**Data shown**
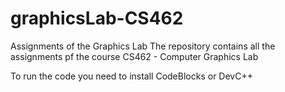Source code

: # graphicsLab-CS462
Assignments of the Graphics Lab
The repository contains all the assignments pf the course CS462 - Computer Graphics Lab

To run the code you need to install CodeBlocks or DevC++
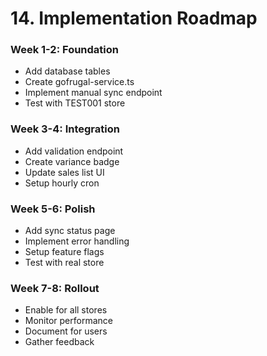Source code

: # 14. Implementation Roadmap

### Week 1-2: Foundation
- Add database tables
- Create gofrugal-service.ts
- Implement manual sync endpoint
- Test with TEST001 store

### Week 3-4: Integration
- Add validation endpoint
- Create variance badge
- Update sales list UI
- Setup hourly cron

### Week 5-6: Polish
- Add sync status page
- Implement error handling
- Setup feature flags
- Test with real store

### Week 7-8: Rollout
- Enable for all stores
- Monitor performance
- Document for users
- Gather feedback


**Prompt**
Go over the listing above and return each line with "Create".

**Task result**
- Create gofrugal-service.ts
- Create variance badge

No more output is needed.